Europe’s 22 million SMEs provide 67% of all EU jobs and generate 58% of total EU value added, yet they still often face greater difficulty in accessing the finance they need than their larger competitors. The European Economy journal has brought together financial experts to debate how to address this problem in its latest issue: “Who takes the risks for funding SMEs?”
SMEs in general suffer from market failures that obstruct their access to finance. The real creditworthiness of SMEs may often be underestimated, for example, because of an “information gap” between lender and borrower or low levels of transparency. On top of such structural issues, SMEs have also been severely affected by the economic crisis. They face weak demand and heightened uncertainty, in some cases aggravated by structural undercapitalisation, at a time when the lending and risk-taking capacity of banks, their main source of external finance, has deteriorated.

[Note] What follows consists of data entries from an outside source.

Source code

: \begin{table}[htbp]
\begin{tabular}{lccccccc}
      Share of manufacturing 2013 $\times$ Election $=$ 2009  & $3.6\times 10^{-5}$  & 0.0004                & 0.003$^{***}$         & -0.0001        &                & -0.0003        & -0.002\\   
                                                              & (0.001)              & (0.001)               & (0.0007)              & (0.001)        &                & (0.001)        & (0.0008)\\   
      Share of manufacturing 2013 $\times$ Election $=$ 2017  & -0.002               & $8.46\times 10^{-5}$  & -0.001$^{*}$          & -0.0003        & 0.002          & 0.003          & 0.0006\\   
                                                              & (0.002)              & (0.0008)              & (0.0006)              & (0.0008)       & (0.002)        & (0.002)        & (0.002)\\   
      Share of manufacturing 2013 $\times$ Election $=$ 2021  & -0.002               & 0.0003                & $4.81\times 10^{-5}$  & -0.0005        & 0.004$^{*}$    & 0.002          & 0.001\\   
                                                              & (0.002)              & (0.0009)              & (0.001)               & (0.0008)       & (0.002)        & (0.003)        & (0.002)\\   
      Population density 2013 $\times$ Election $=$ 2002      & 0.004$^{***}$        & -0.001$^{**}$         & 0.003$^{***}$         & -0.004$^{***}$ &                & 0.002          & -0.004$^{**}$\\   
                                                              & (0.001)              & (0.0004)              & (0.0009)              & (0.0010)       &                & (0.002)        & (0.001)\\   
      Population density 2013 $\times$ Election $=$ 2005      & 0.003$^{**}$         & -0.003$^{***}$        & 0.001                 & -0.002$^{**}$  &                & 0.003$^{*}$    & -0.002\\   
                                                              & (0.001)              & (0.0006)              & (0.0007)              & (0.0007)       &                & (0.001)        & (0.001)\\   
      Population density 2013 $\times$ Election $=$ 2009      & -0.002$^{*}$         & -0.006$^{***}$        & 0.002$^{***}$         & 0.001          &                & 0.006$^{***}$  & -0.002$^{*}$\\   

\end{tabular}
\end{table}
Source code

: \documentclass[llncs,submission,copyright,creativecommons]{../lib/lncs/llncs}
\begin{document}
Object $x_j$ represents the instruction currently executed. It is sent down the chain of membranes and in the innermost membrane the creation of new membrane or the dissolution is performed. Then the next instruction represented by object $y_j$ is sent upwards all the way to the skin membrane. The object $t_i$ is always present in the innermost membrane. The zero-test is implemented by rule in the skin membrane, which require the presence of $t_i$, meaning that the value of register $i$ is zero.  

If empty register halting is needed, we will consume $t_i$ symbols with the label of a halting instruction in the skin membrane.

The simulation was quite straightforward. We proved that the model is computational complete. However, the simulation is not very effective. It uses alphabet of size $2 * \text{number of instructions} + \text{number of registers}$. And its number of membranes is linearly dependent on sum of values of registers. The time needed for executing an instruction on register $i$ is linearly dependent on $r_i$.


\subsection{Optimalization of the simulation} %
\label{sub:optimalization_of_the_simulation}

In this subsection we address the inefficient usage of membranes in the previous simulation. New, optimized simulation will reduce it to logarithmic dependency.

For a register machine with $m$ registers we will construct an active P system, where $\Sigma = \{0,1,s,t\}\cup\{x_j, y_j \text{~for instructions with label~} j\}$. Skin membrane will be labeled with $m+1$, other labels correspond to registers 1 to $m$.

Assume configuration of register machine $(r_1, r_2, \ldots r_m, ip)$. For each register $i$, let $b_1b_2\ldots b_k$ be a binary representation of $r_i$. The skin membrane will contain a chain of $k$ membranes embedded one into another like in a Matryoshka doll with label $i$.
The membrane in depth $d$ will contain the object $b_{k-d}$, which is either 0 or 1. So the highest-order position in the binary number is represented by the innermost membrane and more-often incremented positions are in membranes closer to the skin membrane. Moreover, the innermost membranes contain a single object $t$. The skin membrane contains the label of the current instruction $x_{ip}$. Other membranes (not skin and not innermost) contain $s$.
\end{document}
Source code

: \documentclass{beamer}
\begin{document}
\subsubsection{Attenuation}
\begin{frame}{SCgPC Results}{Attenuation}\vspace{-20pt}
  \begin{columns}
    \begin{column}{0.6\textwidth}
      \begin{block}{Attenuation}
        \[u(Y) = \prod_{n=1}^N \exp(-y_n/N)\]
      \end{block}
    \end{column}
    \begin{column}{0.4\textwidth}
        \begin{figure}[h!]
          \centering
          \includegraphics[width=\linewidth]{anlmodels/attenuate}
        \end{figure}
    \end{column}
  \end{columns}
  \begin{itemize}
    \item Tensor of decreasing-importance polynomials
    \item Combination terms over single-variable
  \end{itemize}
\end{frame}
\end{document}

In their contribution, EIB Economics Department Director, Debora Revoltella, and the EIF’s Head of Research and Market Analysis, Helmut Kraemer-Eis, discuss how banks’ risk taking capacity can be improved and how SMEs can be helped by alternative financing instruments. They explain how EIB Group activities support access to finance for SMEs throughout their “life-cycle”.
In 2014, the EIB Group supported SMEs with a record EUR 28bn in new operations, estimated to leverage at least EUR 63bn. Over 290 000 SMEs employing approximately 3.9 million people received support from the EIB Group in the course of the year. The Group provides an increasingly wide range of debt-financing, risk-sharing products (guarantees and securitisation) and private equity/venture capital instruments for SMEs. Collaboration with the EC has been intensified with the launch a new generation of financial instruments for SMEs and midcaps, including Horizon 2020 InnovFin - EU Finance for Innovators, the EU SME Initiative, and risk-sharing products under Competitiveness of Enterprises and SMEs (COSME). The Investment Plan for Europe is designed to unlock around EUR 75bn in risk finance for SMEs over the next three years.